◆ Exercise instructions
Extract each line of the records below that contains the word "BANGLADESH".

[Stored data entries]
'''

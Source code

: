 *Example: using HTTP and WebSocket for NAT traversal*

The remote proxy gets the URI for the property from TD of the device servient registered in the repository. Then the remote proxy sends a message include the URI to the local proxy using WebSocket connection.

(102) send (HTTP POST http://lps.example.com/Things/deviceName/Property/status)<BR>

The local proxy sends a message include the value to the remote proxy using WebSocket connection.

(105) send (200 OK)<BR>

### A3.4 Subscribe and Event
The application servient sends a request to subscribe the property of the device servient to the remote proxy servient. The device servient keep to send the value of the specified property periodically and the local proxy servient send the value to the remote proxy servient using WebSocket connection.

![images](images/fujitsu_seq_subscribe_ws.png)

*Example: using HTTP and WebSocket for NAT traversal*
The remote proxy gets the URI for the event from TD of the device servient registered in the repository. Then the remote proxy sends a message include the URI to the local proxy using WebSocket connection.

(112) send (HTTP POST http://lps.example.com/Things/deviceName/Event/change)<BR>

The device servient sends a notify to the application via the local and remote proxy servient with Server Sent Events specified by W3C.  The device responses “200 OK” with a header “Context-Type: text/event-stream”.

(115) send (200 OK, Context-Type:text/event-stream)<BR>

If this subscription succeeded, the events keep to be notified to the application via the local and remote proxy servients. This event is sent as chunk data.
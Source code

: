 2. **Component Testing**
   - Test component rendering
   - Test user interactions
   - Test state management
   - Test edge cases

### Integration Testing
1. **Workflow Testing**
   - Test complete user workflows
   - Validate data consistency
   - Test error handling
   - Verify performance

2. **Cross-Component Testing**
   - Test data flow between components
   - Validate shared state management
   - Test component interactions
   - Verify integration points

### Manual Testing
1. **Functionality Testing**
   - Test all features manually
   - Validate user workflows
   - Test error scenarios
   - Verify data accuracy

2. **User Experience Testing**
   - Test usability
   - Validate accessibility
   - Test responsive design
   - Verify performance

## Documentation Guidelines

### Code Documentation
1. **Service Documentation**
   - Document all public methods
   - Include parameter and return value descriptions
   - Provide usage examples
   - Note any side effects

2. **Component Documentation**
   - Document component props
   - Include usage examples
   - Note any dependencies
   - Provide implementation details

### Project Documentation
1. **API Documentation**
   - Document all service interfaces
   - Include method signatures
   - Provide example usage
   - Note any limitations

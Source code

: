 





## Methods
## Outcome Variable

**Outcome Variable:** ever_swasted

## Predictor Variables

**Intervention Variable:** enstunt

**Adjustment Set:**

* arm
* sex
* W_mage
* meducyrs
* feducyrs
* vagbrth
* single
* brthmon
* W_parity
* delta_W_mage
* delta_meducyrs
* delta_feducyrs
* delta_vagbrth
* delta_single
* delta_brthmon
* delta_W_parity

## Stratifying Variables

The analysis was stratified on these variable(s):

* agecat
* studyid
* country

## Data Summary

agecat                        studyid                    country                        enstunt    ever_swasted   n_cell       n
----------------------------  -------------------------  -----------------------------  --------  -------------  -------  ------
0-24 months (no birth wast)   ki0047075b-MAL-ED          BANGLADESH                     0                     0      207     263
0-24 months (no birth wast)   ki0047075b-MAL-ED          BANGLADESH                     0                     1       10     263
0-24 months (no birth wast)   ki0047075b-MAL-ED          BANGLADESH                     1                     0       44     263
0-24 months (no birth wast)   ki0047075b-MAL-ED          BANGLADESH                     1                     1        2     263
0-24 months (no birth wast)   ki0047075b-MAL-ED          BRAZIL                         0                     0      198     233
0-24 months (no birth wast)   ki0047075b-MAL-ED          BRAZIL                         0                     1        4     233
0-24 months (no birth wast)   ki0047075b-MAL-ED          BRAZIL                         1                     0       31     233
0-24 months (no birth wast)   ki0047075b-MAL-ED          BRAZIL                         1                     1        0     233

'''

◆ Result of this exercise
0-24 months (no birth wast)   ki0047075b-MAL-ED          BANGLADESH                     0                     0      207     263
0-24 months (no birth wast)   ki0047075b-MAL-ED          BANGLADESH                     0                     1       10     263
0-24 months (no birth wast)   ki0047075b-MAL-ED          BANGLADESH                     1                     0       44     263
0-24 months (no birth wast)   ki0047075b-MAL-ED          BANGLADESH                     1                     1        2     263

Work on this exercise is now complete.